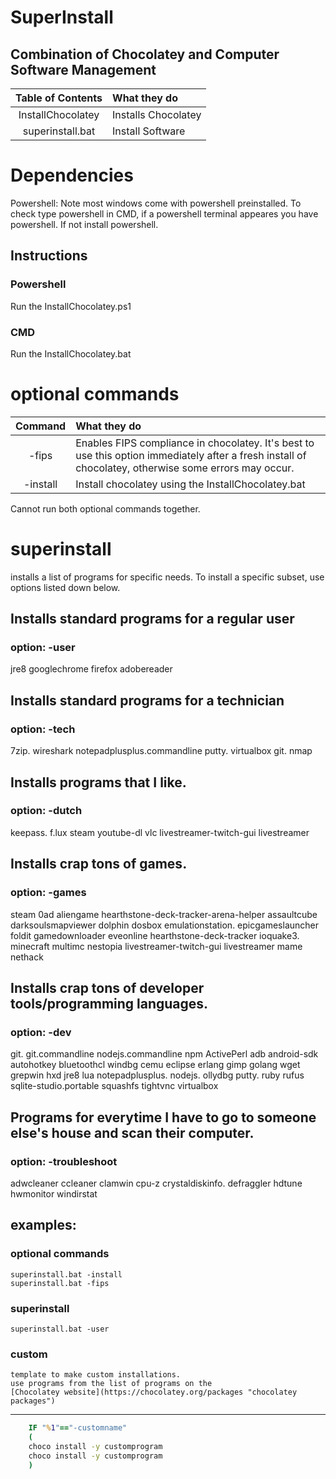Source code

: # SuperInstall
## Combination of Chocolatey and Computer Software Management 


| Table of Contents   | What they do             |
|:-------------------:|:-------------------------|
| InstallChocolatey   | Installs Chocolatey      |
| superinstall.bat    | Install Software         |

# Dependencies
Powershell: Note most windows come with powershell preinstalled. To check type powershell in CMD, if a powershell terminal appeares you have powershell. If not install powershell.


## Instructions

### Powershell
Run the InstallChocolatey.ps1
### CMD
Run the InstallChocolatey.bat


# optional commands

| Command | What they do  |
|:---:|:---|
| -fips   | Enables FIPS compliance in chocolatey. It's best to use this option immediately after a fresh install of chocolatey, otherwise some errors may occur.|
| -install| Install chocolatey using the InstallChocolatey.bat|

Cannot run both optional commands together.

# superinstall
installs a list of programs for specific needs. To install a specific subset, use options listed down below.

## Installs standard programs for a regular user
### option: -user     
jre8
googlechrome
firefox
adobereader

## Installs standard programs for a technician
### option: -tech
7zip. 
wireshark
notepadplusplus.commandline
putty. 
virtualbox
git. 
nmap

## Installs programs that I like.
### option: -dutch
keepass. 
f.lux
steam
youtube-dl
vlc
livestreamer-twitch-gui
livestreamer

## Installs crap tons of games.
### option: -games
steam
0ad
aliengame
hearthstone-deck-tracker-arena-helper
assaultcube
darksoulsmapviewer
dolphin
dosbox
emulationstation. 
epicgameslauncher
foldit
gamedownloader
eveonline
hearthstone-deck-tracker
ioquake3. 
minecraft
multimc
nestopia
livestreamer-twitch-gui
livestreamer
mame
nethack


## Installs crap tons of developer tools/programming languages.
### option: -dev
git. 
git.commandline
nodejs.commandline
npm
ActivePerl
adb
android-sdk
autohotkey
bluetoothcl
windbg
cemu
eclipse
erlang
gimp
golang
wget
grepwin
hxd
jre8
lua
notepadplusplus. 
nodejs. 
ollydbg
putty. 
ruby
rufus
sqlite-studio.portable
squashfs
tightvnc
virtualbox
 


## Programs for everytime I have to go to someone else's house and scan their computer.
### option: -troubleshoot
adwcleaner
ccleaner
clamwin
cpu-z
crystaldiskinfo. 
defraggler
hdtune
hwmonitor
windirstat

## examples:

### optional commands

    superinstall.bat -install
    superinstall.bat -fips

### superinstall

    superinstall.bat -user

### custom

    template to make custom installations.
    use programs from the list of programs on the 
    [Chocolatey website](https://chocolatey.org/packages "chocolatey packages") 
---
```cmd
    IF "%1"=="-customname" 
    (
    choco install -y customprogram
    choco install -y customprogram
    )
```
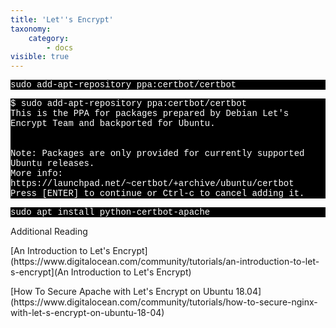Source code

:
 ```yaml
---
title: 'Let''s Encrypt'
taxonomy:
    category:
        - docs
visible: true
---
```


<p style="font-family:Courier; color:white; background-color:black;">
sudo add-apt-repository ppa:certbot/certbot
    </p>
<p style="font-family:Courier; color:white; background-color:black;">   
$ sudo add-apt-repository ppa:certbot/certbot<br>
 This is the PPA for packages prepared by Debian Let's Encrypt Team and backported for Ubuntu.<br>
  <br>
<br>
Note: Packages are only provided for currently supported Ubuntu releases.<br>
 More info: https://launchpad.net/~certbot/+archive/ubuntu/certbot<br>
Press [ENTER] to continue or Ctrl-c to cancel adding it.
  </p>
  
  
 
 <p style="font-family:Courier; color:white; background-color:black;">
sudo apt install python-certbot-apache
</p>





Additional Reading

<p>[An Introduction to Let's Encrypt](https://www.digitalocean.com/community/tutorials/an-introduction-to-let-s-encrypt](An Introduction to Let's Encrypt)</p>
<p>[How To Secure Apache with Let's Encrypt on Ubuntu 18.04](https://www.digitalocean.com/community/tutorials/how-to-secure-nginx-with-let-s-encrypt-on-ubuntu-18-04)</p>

━━━━━━

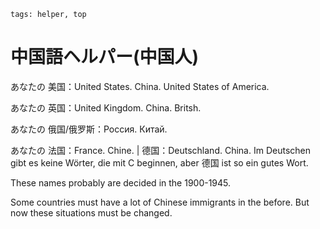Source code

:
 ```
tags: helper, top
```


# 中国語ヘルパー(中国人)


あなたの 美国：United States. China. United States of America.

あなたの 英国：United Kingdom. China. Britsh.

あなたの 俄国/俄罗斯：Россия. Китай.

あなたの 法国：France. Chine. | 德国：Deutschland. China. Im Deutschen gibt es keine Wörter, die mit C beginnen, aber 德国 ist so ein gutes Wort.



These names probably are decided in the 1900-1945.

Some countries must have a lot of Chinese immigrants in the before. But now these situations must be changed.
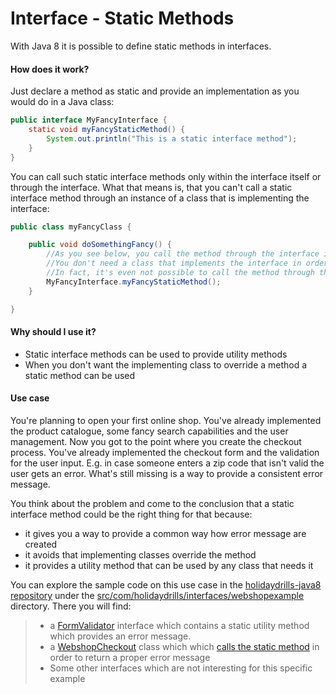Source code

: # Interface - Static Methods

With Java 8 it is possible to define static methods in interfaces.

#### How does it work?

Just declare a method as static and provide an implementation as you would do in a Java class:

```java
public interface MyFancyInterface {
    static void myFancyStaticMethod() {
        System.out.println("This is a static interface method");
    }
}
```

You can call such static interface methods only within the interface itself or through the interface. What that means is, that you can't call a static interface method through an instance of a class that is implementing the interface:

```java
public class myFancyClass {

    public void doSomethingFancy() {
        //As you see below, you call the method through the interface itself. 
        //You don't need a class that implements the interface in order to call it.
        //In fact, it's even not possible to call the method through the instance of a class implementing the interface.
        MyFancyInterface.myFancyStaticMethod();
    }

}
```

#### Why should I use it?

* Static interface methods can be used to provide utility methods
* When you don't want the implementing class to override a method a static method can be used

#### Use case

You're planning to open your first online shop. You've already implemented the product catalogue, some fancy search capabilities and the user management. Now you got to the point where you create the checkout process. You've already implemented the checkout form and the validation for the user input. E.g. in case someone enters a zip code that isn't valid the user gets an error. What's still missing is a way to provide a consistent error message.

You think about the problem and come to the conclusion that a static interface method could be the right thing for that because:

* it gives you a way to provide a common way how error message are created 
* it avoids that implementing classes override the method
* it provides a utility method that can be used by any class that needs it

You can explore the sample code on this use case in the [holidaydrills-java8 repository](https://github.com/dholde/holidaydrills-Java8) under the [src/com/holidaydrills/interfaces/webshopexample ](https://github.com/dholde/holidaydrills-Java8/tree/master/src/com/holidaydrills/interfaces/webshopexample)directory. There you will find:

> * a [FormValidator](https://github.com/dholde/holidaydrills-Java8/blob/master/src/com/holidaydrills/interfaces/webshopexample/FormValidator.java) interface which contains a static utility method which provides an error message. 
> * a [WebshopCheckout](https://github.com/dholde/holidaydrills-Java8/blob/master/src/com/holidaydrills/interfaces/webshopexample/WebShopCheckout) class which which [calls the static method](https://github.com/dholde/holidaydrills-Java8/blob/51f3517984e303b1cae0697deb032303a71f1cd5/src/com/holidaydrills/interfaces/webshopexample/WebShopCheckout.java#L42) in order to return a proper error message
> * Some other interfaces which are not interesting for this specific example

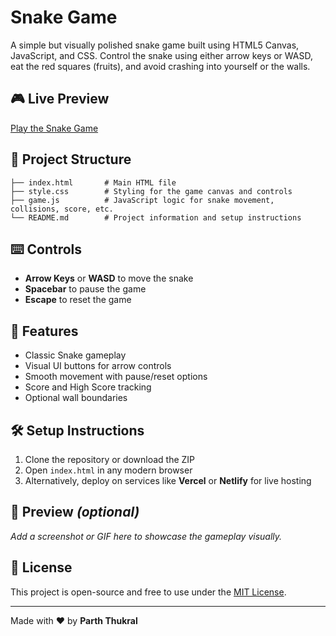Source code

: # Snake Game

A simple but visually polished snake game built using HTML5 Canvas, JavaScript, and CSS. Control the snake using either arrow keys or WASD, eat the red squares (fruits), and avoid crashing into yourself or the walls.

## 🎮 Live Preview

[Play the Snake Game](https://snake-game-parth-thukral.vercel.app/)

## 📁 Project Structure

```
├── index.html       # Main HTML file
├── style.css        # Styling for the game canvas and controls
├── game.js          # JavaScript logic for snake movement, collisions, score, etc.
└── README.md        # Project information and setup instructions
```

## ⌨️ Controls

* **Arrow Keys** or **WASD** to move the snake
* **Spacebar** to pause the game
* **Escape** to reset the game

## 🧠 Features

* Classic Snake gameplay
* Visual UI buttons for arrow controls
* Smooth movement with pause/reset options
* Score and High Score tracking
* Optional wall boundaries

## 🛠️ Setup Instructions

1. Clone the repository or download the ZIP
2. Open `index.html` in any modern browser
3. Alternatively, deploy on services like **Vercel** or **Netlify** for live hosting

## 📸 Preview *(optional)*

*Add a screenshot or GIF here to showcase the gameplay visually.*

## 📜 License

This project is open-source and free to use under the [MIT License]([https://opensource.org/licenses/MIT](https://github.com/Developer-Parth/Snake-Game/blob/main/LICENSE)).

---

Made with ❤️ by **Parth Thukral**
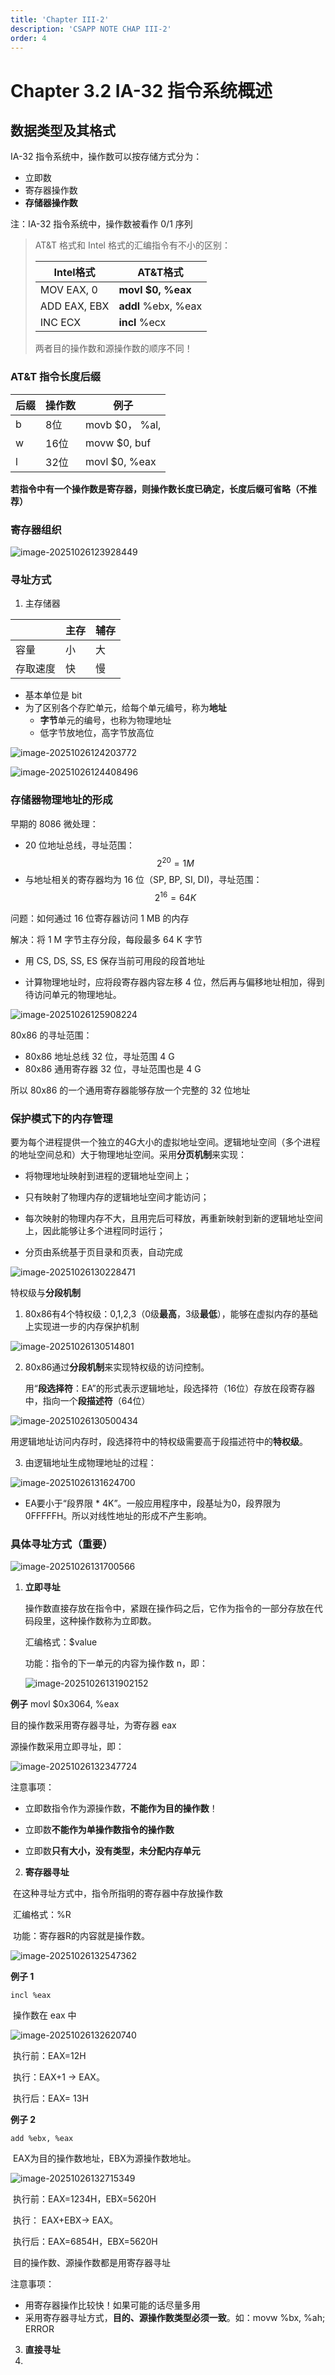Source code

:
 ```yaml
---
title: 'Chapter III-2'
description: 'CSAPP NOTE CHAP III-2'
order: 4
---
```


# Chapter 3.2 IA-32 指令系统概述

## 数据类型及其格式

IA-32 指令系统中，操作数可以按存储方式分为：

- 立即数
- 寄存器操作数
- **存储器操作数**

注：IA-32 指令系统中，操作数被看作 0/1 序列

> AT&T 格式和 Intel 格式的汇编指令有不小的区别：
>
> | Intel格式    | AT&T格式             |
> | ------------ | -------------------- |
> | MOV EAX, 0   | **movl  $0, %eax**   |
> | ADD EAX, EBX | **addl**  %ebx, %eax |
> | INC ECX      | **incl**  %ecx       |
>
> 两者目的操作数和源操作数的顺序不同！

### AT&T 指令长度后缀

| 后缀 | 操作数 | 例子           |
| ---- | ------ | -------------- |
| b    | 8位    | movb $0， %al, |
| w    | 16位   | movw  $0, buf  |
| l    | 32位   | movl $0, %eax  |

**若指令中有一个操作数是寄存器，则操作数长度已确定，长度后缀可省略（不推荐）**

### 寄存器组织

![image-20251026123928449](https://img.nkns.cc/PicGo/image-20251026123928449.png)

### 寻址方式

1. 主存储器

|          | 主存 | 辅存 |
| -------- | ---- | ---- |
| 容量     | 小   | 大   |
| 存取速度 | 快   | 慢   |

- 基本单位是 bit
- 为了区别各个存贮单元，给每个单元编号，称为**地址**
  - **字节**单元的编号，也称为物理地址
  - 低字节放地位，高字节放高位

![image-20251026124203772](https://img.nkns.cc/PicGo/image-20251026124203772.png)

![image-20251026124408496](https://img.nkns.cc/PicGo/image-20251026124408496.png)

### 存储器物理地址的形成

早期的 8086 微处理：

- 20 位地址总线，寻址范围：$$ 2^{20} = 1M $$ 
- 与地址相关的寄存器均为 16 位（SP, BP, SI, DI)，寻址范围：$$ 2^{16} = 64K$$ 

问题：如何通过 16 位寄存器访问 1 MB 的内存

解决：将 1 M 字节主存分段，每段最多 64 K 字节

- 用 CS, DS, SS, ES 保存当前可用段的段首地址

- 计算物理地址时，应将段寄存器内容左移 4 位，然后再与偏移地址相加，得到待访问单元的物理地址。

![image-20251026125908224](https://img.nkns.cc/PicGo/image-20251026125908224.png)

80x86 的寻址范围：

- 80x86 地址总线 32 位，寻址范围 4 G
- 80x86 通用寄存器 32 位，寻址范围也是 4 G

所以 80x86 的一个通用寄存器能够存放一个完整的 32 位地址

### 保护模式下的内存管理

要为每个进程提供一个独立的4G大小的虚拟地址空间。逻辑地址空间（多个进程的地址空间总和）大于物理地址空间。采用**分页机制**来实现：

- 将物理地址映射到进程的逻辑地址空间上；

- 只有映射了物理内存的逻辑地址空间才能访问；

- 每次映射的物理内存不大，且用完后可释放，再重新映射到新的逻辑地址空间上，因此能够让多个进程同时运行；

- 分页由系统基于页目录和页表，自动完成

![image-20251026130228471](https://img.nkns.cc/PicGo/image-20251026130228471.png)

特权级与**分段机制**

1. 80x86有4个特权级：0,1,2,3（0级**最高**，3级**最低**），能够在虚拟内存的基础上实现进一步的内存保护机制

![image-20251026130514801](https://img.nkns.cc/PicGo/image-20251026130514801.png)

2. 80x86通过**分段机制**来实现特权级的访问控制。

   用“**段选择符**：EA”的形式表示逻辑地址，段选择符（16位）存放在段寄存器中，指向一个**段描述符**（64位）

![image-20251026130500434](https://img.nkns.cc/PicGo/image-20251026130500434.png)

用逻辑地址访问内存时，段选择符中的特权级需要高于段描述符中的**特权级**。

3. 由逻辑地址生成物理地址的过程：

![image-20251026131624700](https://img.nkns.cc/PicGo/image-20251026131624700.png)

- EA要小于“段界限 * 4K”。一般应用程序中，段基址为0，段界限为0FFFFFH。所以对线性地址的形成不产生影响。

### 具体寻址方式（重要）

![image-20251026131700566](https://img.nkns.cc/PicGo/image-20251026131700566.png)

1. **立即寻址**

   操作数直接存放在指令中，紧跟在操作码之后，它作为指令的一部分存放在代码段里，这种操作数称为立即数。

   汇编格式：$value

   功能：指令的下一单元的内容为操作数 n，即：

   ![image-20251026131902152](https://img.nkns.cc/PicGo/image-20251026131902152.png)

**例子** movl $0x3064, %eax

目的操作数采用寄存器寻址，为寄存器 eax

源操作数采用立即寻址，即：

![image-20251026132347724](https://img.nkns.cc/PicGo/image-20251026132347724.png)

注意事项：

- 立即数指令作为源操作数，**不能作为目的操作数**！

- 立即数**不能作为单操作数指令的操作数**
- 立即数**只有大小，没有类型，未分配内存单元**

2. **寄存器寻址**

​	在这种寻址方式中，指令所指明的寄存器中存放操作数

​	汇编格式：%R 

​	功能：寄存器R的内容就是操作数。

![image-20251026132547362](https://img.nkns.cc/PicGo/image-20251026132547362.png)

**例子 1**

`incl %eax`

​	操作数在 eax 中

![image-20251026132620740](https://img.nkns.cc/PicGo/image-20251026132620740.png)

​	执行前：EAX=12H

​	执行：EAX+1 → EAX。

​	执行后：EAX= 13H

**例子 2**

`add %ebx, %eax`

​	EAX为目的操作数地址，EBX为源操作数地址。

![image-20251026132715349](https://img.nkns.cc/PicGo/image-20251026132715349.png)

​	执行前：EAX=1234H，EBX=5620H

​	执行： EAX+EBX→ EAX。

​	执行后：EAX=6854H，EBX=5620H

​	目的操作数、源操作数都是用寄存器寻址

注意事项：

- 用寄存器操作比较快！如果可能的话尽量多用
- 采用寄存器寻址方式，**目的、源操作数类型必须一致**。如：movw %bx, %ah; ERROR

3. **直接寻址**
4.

━━━━━━

Scan the listing for the string "visually". Copy each line that has it.

TASK OUTPUT »
A simple but visually polished snake game built using HTML5 Canvas, JavaScript, and CSS. Control the snake using either arrow keys or WASD, eat the red squares (fruits), and avoid crashing into yourself or the walls.
*Add a screenshot or GIF here to showcase the gameplay visually.*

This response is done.